GIVEN DATA:
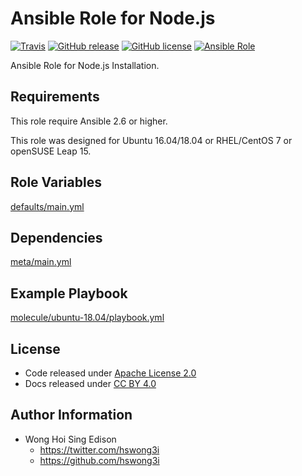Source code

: # Ansible Role for Node.js

[![Travis](https://img.shields.io/travis/alvistack/ansible-role-nodejs.svg)](https://travis-ci.org/alvistack/ansible-role-nodejs)
[![GitHub release](https://img.shields.io/github/release/alvistack/ansible-role-nodejs.svg)](https://github.com/alvistack/ansible-role-nodejs)
[![GitHub license](https://img.shields.io/github/license/alvistack/ansible-role-nodejs.svg)](https://github.com/alvistack/ansible-role-nodejs/blob/master/LICENSE)
[![Ansible Role](https://img.shields.io/badge/galaxy-alvistack.nodejs-blue.svg)](https://galaxy.ansible.com/alvistack/nodejs)

Ansible Role for Node.js Installation.

## Requirements

This role require Ansible 2.6 or higher.

This role was designed for Ubuntu 16.04/18.04 or RHEL/CentOS 7 or openSUSE Leap 15.

## Role Variables

[defaults/main.yml](defaults/main.yml)

## Dependencies

[meta/main.yml](meta/main.yml)

## Example Playbook

[molecule/ubuntu-18.04/playbook.yml](molecule/ubuntu-18.04/playbook.yml)

## License

  - Code released under [Apache License 2.0](LICENSE)
  - Docs released under [CC BY 4.0](http://creativecommons.org/licenses/by/4.0/)

## Author Information

  - Wong Hoi Sing Edison
      - <https://twitter.com/hswong3i>
      - <https://github.com/hswong3i>
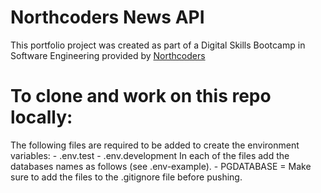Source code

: # Northcoders News API

This portfolio project was created as part of a Digital Skills Bootcamp in Software Engineering provided by [Northcoders](https://northcoders.com/)

# To clone and work on this repo locally:
The following files are required to be added to create the environment variables:
    - .env.test
    - .env.development 
In each of the files add the databases names as follows (see .env-example).
    - PGDATABASE = <database-name>
Make sure to add the files to the .gitignore file before pushing.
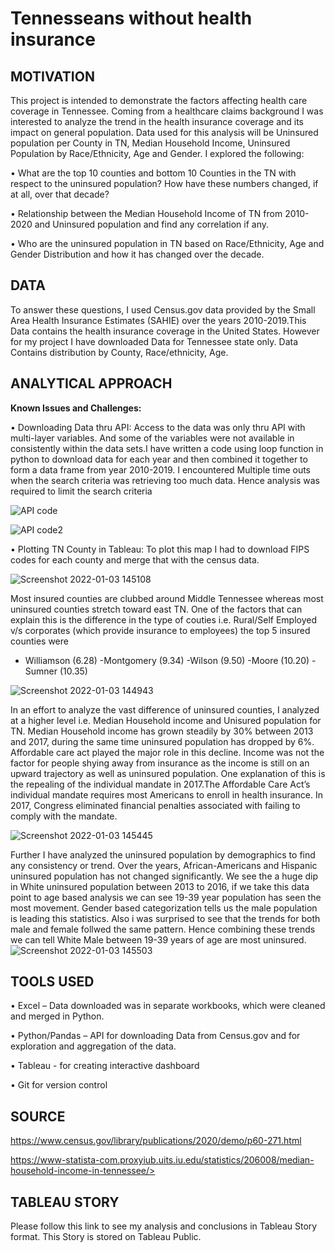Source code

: # Tennesseans without health insurance
## MOTIVATION

This project is intended to demonstrate the factors affecting health care coverage in Tennessee. Coming from a healthcare claims background I was interested to analyze the trend in the health insurance coverage and its impact on general population. Data used for this analysis will be Uninsured population per County in TN, Median Household Income, Uninsured Population by Race/Ethnicity, Age and Gender.  I explored the following:

•	What are the top 10 counties and bottom 10 Counties in the TN with respect to the uninsured population? How have these numbers changed, if at all, over that decade?

•	Relationship between the Median Household Income of TN from 2010-2020 and Uninsured population and find any correlation if any.

•	Who are the uninsured population in TN based on Race/Ethnicity, Age and Gender Distribution and how it has changed over the decade.


## DATA

To answer these questions, I used Census.gov data provided by the Small Area Health Insurance Estimates (SAHIE) over the years 2010-2019.This Data contains the health insurance coverage in the United States. However for my project I have downloaded Data for Tennessee state only. Data Contains distribution by County, Race/ethnicity, Age.



## ANALYTICAL APPROACH

<b>Known  Issues and Challenges:</b>

•	Downloading Data thru API: Access to the data was only thru API with multi-layer variables. And some of the variables were not available in consistently within the data sets.I have written a code using loop function in python to download data for each year and then combined it together to form a data frame from year 2010-2019. I encountered Multiple time outs when the search criteria was retrieving too much data. Hence analysis was required to limit the search criteria

![API code](https://user-images.githubusercontent.com/90284853/147978642-db0e36cf-00fe-4dd3-8b54-0cc2e1927e3c.jpeg)


![API code2](https://user-images.githubusercontent.com/90284853/147978742-f2176124-3bab-4faf-8175-5801aaf2b80c.jpeg)

•	Plotting TN County in Tableau: To plot this map I had to download FIPS codes for each county and merge that with the census data.


![Screenshot 2022-01-03 145108](https://user-images.githubusercontent.com/90284853/147979084-a415da00-1a13-40d9-81ce-1f08286ad837.png)

Most insured counties are clubbed around Middle Tennessee whereas most uninsured counties stretch toward east TN. 
	One of the factors that can explain this is the difference in the type of couties i.e. Rural/Self Employed v/s corporates (which provide insurance to employees)
  the top 5 insured counties were 

- Williamson (6.28)
-Montgomery (9.34)
-Wilson (9.50)
-Moore (10.20)
-Sumner (10.35)


![Screenshot 2022-01-03 144943](https://user-images.githubusercontent.com/90284853/147979044-4ff2d578-482a-4666-b167-0f0b6e8c0754.png)

In an effort to analyze the vast difference of uninsured counties, I analyzed at a higher level i.e. Median Household income and Unisured population 	for TN.
 Median Household income has grown steadily by 30% between 2013 and 2017, during the same time uninsured population has dropped by 6%. 
	Affordable care act played the major role in this decline.
	Income was not the factor for people shying away from insurance as the income is still on an upward trajectory as well as uninsured population. 
	One explanation of this is the repealing of the individual mandate in 2017.The Affordable Care Act’s individual mandate requires most Americans to enroll in health insurance. In 2017, Congress eliminated financial penalties associated with failing to comply with the mandate.

![Screenshot 2022-01-03 145445](https://user-images.githubusercontent.com/90284853/147979471-fbf92179-3e9b-427c-b9bb-908c4bb757a2.png)

Further I have analyzed the uninsured population by demographics to find any consistency or trend. 
	Over the years, African-Americans and Hispanic uninsured population has not changed significantly. 
	We see the a huge dip in White uninsured population between 2013 to 2016, 
		if we take this data point to age based analysis we can see 19-39 year population has seen the most movement. 
	Gender based categorization tells us the male population is leading this statistics. Also i was surprised to see that the trends for both male and female follwed the same pattern.
	Hence combining these trends we can tell White Male between 19-39 years of age are most uninsured.
![Screenshot 2022-01-03 145503](https://user-images.githubusercontent.com/90284853/147979521-6750faf2-4786-4adc-a1b9-4a570506bb80.png)


## TOOLS USED

•	Excel – Data downloaded was in separate workbooks, which were cleaned and merged in Python.

•	Python/Pandas – API for downloading Data from Census.gov and for exploration and aggregation of the data.

•	Tableau - for creating interactive dashboard

•	Git for version control


## SOURCE

https://www.census.gov/library/publications/2020/demo/p60-271.html

https://www-statista-com.proxyiub.uits.iu.edu/statistics/206008/median-household-income-in-tennessee/>


## TABLEAU STORY
Please follow this link to see my analysis and conclusions in Tableau Story format. This Story is stored on Tableau Public. 
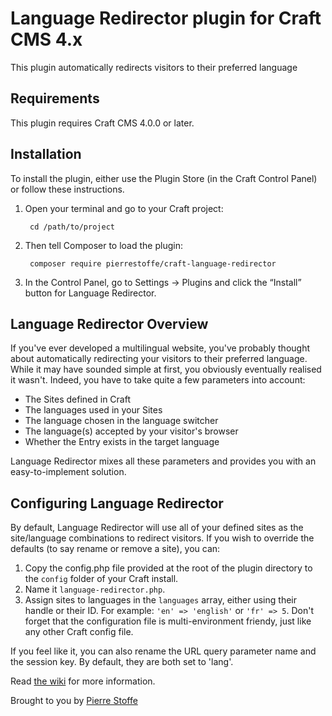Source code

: # Language Redirector plugin for Craft CMS 4.x

This plugin automatically redirects visitors to their preferred language

## Requirements

This plugin requires Craft CMS 4.0.0 or later.

## Installation

To install the plugin, either use the Plugin Store (in the Craft Control Panel) or follow these instructions.

1. Open your terminal and go to your Craft project:

        cd /path/to/project

2. Then tell Composer to load the plugin:

        composer require pierrestoffe/craft-language-redirector

3. In the Control Panel, go to Settings → Plugins and click the “Install” button for Language Redirector.

## Language Redirector Overview

If you've ever developed a multilingual website, you've probably thought about automatically redirecting your visitors to their preferred language. While it may have sounded simple at first, you obviously eventually realised it wasn't. Indeed, you have to take quite a few parameters into account:
- The Sites defined in Craft
- The languages used in your Sites
- The language chosen in the language switcher
- The language(s) accepted by your visitor's browser
- Whether the Entry exists in the target language

Language Redirector mixes all these parameters and provides you with an easy-to-implement solution.

## Configuring Language Redirector

By default, Language Redirector will use all of your defined sites as the site/language combinations to redirect visitors.  If you wish to override the defaults (to say rename or remove a site), you can:

1. Copy the config.php file provided at the root of the plugin directory to the `config` folder of your Craft install.
2. Name it `language-redirector.php`.
3. Assign sites to languages in the `languages` array, either using their handle or their ID. For example: `'en' => 'english'` or `'fr' => 5`. Don't forget that the configuration file is multi-environment friendy, just like any other Craft config file.

If you feel like it, you can also rename the URL query parameter name and the session key. By default, they are both set to 'lang'.

Read [the wiki](https://github.com/pierrestoffe/craft-language-redirector/wiki) for more information.

Brought to you by [Pierre Stoffe](https://pierrestoffe.be)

EXERCISE INSTRUCTIONS:
With the images left out, set down each record exactly as it appears.

RESPONSE TO THIS TASK:
Source code

: # Ansible Role for Node.js

[![Travis](https://img.shields.io/travis/alvistack/ansible-role-nodejs.svg)](https://travis-ci.org/alvistack/ansible-role-nodejs)
[![GitHub release](https://img.shields.io/github/release/alvistack/ansible-role-nodejs.svg)](https://github.com/alvistack/ansible-role-nodejs)
[![GitHub license](https://img.shields.io/github/license/alvistack/ansible-role-nodejs.svg)](https://github.com/alvistack/ansible-role-nodejs/blob/master/LICENSE)
[![Ansible Role](https://img.shields.io/badge/galaxy-alvistack.nodejs-blue.svg)](https://galaxy.ansible.com/alvistack/nodejs)

Ansible Role for Node.js Installation.

## Requirements

This role require Ansible 2.6 or higher.

This role was designed for Ubuntu 16.04/18.04 or RHEL/CentOS 7 or openSUSE Leap 15.

## Role Variables

[defaults/main.yml](defaults/main.yml)

## Dependencies

[meta/main.yml](meta/main.yml)

## Example Playbook

[molecule/ubuntu-18.04/playbook.yml](molecule/ubuntu-18.04/playbook.yml)

## License

  - Code released under [Apache License 2.0](LICENSE)
  - Docs released under [CC BY 4.0](http://creativecommons.org/licenses/by/4.0/)

## Author Information

  - Wong Hoi Sing Edison
      - <https://twitter.com/hswong3i>
      - <https://github.com/hswong3i>
Source code

: # Northcoders News API

This portfolio project was created as part of a Digital Skills Bootcamp in Software Engineering provided by [Northcoders](https://northcoders.com/)

# To clone and work on this repo locally:
The following files are required to be added to create the environment variables:
    - .env.test
    - .env.development 
In each of the files add the databases names as follows (see .env-example).
    - PGDATABASE = <database-name>
Make sure to add the files to the .gitignore file before pushing.
Source code

: # Tennesseans without health insurance
## MOTIVATION

This project is intended to demonstrate the factors affecting health care coverage in Tennessee. Coming from a healthcare claims background I was interested to analyze the trend in the health insurance coverage and its impact on general population. Data used for this analysis will be Uninsured population per County in TN, Median Household Income, Uninsured Population by Race/Ethnicity, Age and Gender.  I explored the following:

•	What are the top 10 counties and bottom 10 Counties in the TN with respect to the uninsured population? How have these numbers changed, if at all, over that decade?

•	Relationship between the Median Household Income of TN from 2010-2020 and Uninsured population and find any correlation if any.

•	Who are the uninsured population in TN based on Race/Ethnicity, Age and Gender Distribution and how it has changed over the decade.


## DATA

To answer these questions, I used Census.gov data provided by the Small Area Health Insurance Estimates (SAHIE) over the years 2010-2019.This Data contains the health insurance coverage in the United States. However for my project I have downloaded Data for Tennessee state only. Data Contains distribution by County, Race/ethnicity, Age.



## ANALYTICAL APPROACH

<b>Known  Issues and Challenges:</b>

•	Downloading Data thru API: Access to the data was only thru API with multi-layer variables. And some of the variables were not available in consistently within the data sets.I have written a code using loop function in python to download data for each year and then combined it together to form a data frame from year 2010-2019. I encountered Multiple time outs when the search criteria was retrieving too much data. Hence analysis was required to limit the search criteria

![API code](https://user-images.githubusercontent.com/90284853/147978642-db0e36cf-00fe-4dd3-8b54-0cc2e1927e3c.jpeg)


![API code2](https://user-images.githubusercontent.com/90284853/147978742-f2176124-3bab-4faf-8175-5801aaf2b80c.jpeg)

•	Plotting TN County in Tableau: To plot this map I had to download FIPS codes for each county and merge that with the census data.


![Screenshot 2022-01-03 145108](https://user-images.githubusercontent.com/90284853/147979084-a415da00-1a13-40d9-81ce-1f08286ad837.png)

Most insured counties are clubbed around Middle Tennessee whereas most uninsured counties stretch toward east TN. 
	One of the factors that can explain this is the difference in the type of couties i.e. Rural/Self Employed v/s corporates (which provide insurance to employees)
  the top 5 insured counties were 

- Williamson (6.28)
-Montgomery (9.34)
-Wilson (9.50)
-Moore (10.20)
-Sumner (10.35)


![Screenshot 2022-01-03 144943](https://user-images.githubusercontent.com/90284853/147979044-4ff2d578-482a-4666-b167-0f0b6e8c0754.png)

In an effort to analyze the vast difference of uninsured counties, I analyzed at a higher level i.e. Median Household income and Unisured population 	for TN.
 Median Household income has grown steadily by 30% between 2013 and 2017, during the same time uninsured population has dropped by 6%. 
	Affordable care act played the major role in this decline.
	Income was not the factor for people shying away from insurance as the income is still on an upward trajectory as well as uninsured population. 
	One explanation of this is the repealing of the individual mandate in 2017.The Affordable Care Act’s individual mandate requires most Americans to enroll in health insurance. In 2017, Congress eliminated financial penalties associated with failing to comply with the mandate.

![Screenshot 2022-01-03 145445](https://user-images.githubusercontent.com/90284853/147979471-fbf92179-3e9b-427c-b9bb-908c4bb757a2.png)

Further I have analyzed the uninsured population by demographics to find any consistency or trend. 
	Over the years, African-Americans and Hispanic uninsured population has not changed significantly. 
	We see the a huge dip in White uninsured population between 2013 to 2016, 
		if we take this data point to age based analysis we can see 19-39 year population has seen the most movement. 
	Gender based categorization tells us the male population is leading this statistics. Also i was surprised to see that the trends for both male and female follwed the same pattern.
	Hence combining these trends we can tell White Male between 19-39 years of age are most uninsured.
![Screenshot 2022-01-03 145503](https://user-images.githubusercontent.com/90284853/147979521-6750faf2-4786-4adc-a1b9-4a570506bb80.png)


## TOOLS USED

•	Excel – Data downloaded was in separate workbooks, which were cleaned and merged in Python.

•	Python/Pandas – API for downloading Data from Census.gov and for exploration and aggregation of the data.

•	Tableau - for creating interactive dashboard

•	Git for version control


## SOURCE

https://www.census.gov/library/publications/2020/demo/p60-271.html

https://www-statista-com.proxyiub.uits.iu.edu/statistics/206008/median-household-income-in-tennessee/>


## TABLEAU STORY
Please follow this link to see my analysis and conclusions in Tableau Story format. This Story is stored on Tableau Public. 
Source code

: # Language Redirector plugin for Craft CMS 4.x

This plugin automatically redirects visitors to their preferred language

## Requirements

This plugin requires Craft CMS 4.0.0 or later.

## Installation

To install the plugin, either use the Plugin Store (in the Craft Control Panel) or follow these instructions.

1. Open your terminal and go to your Craft project:

        cd /path/to/project

2. Then tell Composer to load the plugin:

        composer require pierrestoffe/craft-language-redirector

3. In the Control Panel, go to Settings → Plugins and click the “Install” button for Language Redirector.

## Language Redirector Overview

If you've ever developed a multilingual website, you've probably thought about automatically redirecting your visitors to their preferred language. While it may have sounded simple at first, you obviously eventually realised it wasn't. Indeed, you have to take quite a few parameters into account:
- The Sites defined in Craft
- The languages used in your Sites
- The language chosen in the language switcher
- The language(s) accepted by your visitor's browser
- Whether the Entry exists in the target language

Language Redirector mixes all these parameters and provides you with an easy-to-implement solution.

## Configuring Language Redirector

By default, Language Redirector will use all of your defined sites as the site/language combinations to redirect visitors.  If you wish to override the defaults (to say rename or remove a site), you can:

1. Copy the config.php file provided at the root of the plugin directory to the `config` folder of your Craft install.
2. Name it `language-redirector.php`.
3. Assign sites to languages in the `languages` array, either using their handle or their ID. For example: `'en' => 'english'` or `'fr' => 5`. Don't forget that the configuration file is multi-environment friendy, just like any other Craft config file.

If you feel like it, you can also rename the URL query parameter name and the session key. By default, they are both set to 'lang'.

Read [the wiki](https://github.com/pierrestoffe/craft-language-redirector/wiki) for more information.

Brought to you by [Pierre Stoffe](https://pierrestoffe.be)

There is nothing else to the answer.